* _MATERIAL FOR THE TASK_
★ ★ ★

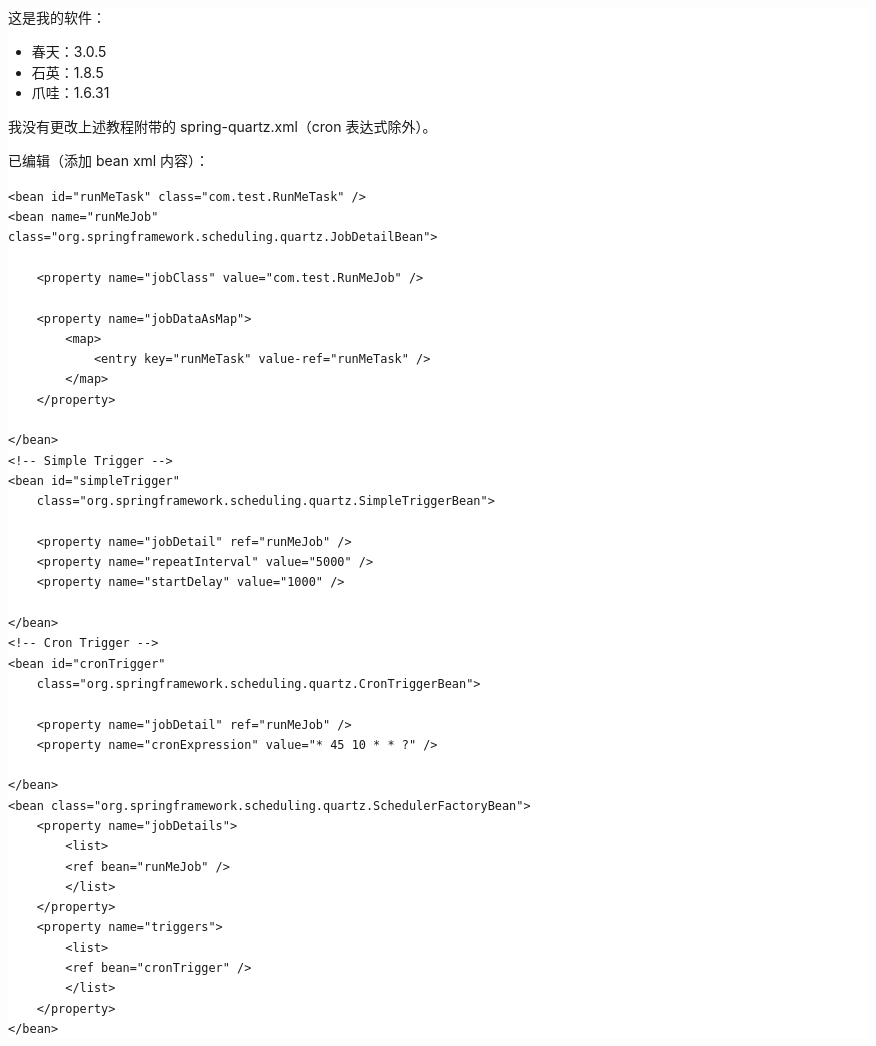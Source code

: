 这是我的软件：

*   春天：3.0.5
*   石英：1.8.5
*   爪哇：1.6.31

我没有更改上述教程附带的 spring-quartz.xml（cron 表达式除外）。

已编辑（添加 bean xml 内容）：

```
<bean id="runMeTask" class="com.test.RunMeTask" />
<bean name="runMeJob"
class="org.springframework.scheduling.quartz.JobDetailBean">

    <property name="jobClass" value="com.test.RunMeJob" />

    <property name="jobDataAsMap">
        <map>
            <entry key="runMeTask" value-ref="runMeTask" />
        </map>
    </property>

</bean>
<!-- Simple Trigger -->
<bean id="simpleTrigger"
    class="org.springframework.scheduling.quartz.SimpleTriggerBean">

    <property name="jobDetail" ref="runMeJob" />
    <property name="repeatInterval" value="5000" />
    <property name="startDelay" value="1000" />

</bean>
<!-- Cron Trigger -->
<bean id="cronTrigger"
    class="org.springframework.scheduling.quartz.CronTriggerBean">

    <property name="jobDetail" ref="runMeJob" />
    <property name="cronExpression" value="* 45 10 * * ?" />

</bean>
<bean class="org.springframework.scheduling.quartz.SchedulerFactoryBean">
    <property name="jobDetails">
        <list>
        <ref bean="runMeJob" />
        </list>
    </property>
    <property name="triggers">
        <list>
        <ref bean="cronTrigger" />
        </list>
    </property>
</bean> 
```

★ ★ ★

* _PROMPT_
Could you output the full set of entries exactly, skipping every picture?

* _TASK RESPONSE_
Source code

: 这是我的软件：

*   春天：3.0.5
*   石英：1.8.5
*   爪哇：1.6.31

我没有更改上述教程附带的 spring-quartz.xml（cron 表达式除外）。

已编辑（添加 bean xml 内容）：

```
<bean id="runMeTask" class="com.test.RunMeTask" />
<bean name="runMeJob"
class="org.springframework.scheduling.quartz.JobDetailBean">

    <property name="jobClass" value="com.test.RunMeJob" />

    <property name="jobDataAsMap">
        <map>
            <entry key="runMeTask" value-ref="runMeTask" />
        </map>
    </property>

</bean>
<!-- Simple Trigger -->
<bean id="simpleTrigger"
    class="org.springframework.scheduling.quartz.SimpleTriggerBean">

    <property name="jobDetail" ref="runMeJob" />
    <property name="repeatInterval" value="5000" />
    <property name="startDelay" value="1000" />

</bean>
<!-- Cron Trigger -->
<bean id="cronTrigger"
    class="org.springframework.scheduling.quartz.CronTriggerBean">

    <property name="jobDetail" ref="runMeJob" />
    <property name="cronExpression" value="* 45 10 * * ?" />

</bean>
<bean class="org.springframework.scheduling.quartz.SchedulerFactoryBean">
    <property name="jobDetails">
        <list>
        <ref bean="runMeJob" />
        </list>
    </property>
    <property name="triggers">
        <list>
        <ref bean="cronTrigger" />
        </list>
    </property>
</bean> 
```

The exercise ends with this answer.